No matter how much money we are talking about, it is more profitable than borrowing money, and every one of us uses this financial service from time to time.
Why is it? The answer is trite : for whatever purpose we spend on the credit we receive (for travel, for a car, for a home or apartment), we have the opportunity to reap the desired benefits now, without spending many years collecting.
The only downside to any credit is the interest rate
But its cost is also relative. Inflation makes it less expensive after a while and your purchase becomes more expensive. Most often, a comparison is made between a target loan (the goal is to buy something) or a consumer loan.
The latter are not as profitable as the first, but you can spend that kind of credit on anything you want. This bank product has a clear repayment schedule, but only at the time of presentation. Later, the borrower realizes that he will often have to repay the loan, even at double the amount.
How to properly compare loans
The first feature of any loan comparison is the interest rate, but the repayment term must also be considered. If this period is too long, it does not matter how low the annual percentage is because you will overpay the rate more than once over several years.

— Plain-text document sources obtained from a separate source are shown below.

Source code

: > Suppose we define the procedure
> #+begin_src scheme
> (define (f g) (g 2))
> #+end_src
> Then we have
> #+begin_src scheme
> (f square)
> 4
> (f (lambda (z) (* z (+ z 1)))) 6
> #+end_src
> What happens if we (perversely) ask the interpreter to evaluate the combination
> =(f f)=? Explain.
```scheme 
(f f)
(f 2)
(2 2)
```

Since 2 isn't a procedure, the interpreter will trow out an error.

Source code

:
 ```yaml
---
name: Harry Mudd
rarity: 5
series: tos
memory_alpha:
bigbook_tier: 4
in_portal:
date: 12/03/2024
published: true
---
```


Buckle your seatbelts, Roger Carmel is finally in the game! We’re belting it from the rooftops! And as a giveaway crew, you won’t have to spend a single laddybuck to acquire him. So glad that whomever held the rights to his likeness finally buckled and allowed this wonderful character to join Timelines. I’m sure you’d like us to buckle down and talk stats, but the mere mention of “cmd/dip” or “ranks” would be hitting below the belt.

Conversely, if the repayment term is short, you may not be afraid of high interest rates, as you may only pay part of the annual commission within a few months.

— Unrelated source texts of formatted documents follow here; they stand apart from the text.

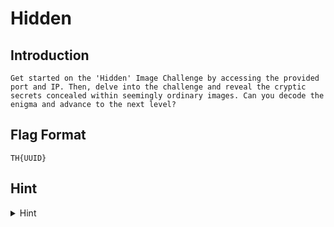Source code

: # Hidden

## Introduction
```
Get started on the 'Hidden' Image Challenge by accessing the provided port and IP. Then, delve into the challenge and reveal the cryptic secrets concealed within seemingly ordinary images. Can you decode the enigma and advance to the next level?
```

## Flag Format
```
TH{UUID}
```


## Hint
<details><summary>Hint</summary>
   - Brute-force
</details>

If you do not have sufficient borrowing experience and you cannot objectively assess the terms of multiple creditors, a convenient online loan calculator can be used. Such an assistant is available at many online services or at a particular creditor’s Good Finance bank.
By defining the key parameters for each loan
And entering multiple ones there, the calculator will calculate each offer and you will have a clear idea of which one is the most advantageous. When choosing the criteria for your loans and comparing them, you can’t ignore who exactly wants to help you financially.
Banks, followed by microfinance institutions and pawn shops, can offer the most favorable repayment terms. Lastly, there are private investors in terms of repayment transparency, who almost always give up the former and end up changing the rate or maturity.